= Work item =
Nothing but the lines from the start of the records through the line that contains "- ✅ Получение статуса всех контейнеров" is to be copied, and each is to be copied exactly.

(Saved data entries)
▽

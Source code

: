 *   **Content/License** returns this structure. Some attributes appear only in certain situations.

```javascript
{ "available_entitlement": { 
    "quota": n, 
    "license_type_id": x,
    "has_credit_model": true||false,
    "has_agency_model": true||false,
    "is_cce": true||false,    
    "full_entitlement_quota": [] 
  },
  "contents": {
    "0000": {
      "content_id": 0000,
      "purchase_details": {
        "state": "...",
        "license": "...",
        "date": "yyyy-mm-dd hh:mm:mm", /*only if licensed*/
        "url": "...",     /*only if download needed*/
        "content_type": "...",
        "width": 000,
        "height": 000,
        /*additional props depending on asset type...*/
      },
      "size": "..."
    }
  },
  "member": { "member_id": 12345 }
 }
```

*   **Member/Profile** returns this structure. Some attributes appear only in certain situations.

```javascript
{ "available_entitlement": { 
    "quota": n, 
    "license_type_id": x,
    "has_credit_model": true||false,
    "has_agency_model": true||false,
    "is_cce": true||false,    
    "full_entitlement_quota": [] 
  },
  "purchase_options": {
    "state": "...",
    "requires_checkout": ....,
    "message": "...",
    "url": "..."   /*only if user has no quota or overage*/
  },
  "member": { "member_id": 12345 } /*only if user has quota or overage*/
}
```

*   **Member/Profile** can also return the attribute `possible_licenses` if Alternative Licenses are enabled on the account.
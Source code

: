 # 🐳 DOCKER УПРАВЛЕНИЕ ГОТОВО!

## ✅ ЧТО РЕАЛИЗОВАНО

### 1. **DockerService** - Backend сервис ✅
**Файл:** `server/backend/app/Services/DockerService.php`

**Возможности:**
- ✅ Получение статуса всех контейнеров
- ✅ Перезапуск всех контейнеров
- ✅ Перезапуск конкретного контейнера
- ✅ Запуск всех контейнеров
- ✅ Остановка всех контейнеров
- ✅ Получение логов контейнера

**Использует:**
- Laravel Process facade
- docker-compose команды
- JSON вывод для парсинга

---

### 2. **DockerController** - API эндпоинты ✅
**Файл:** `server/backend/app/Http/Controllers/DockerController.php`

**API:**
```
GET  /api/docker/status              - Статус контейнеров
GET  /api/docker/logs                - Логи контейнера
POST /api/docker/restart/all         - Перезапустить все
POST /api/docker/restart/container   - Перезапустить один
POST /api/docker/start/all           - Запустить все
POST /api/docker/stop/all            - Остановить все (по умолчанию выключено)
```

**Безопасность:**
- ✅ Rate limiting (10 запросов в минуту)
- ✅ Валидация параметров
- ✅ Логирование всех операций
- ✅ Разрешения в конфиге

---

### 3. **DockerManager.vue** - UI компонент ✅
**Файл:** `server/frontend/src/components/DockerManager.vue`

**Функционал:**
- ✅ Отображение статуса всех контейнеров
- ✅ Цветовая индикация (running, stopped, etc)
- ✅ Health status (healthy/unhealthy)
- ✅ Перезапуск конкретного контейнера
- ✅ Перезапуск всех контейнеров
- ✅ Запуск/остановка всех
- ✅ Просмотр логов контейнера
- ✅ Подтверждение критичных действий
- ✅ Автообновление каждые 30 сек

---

△

= Expected answer =
Source code

: *   **Content/License** returns this structure. Some attributes appear only in certain situations.

```javascript
{ "available_entitlement": { 
    "quota": n, 
    "license_type_id": x,
    "has_credit_model": true||false,
    "has_agency_model": true||false,
    "is_cce": true||false,    
    "full_entitlement_quota": [] 
  },
  "contents": {
    "0000": {
      "content_id": 0000,
      "purchase_details": {
        "state": "...",
        "license": "...",
        "date": "yyyy-mm-dd hh:mm:mm", /*only if licensed*/
        "url": "...",     /*only if download needed*/
        "content_type": "...",
        "width": 000,
        "height": 000,
        /*additional props depending on asset type...*/
      },
      "size": "..."
    }
  },
  "member": { "member_id": 12345 }
 }
```

*   **Member/Profile** returns this structure. Some attributes appear only in certain situations.

```javascript
{ "available_entitlement": { 
    "quota": n, 
    "license_type_id": x,
    "has_credit_model": true||false,
    "has_agency_model": true||false,
    "is_cce": true||false,    
    "full_entitlement_quota": [] 
  },
  "purchase_options": {
    "state": "...",
    "requires_checkout": ....,
    "message": "...",
    "url": "..."   /*only if user has no quota or overage*/
  },
  "member": { "member_id": 12345 } /*only if user has quota or overage*/
}
```

*   **Member/Profile** can also return the attribute `possible_licenses` if Alternative Licenses are enabled on the account.
Source code

: # 🐳 DOCKER УПРАВЛЕНИЕ ГОТОВО!

## ✅ ЧТО РЕАЛИЗОВАНО

### 1. **DockerService** - Backend сервис ✅
**Файл:** `server/backend/app/Services/DockerService.php`

**Возможности:**
- ✅ Получение статуса всех контейнеров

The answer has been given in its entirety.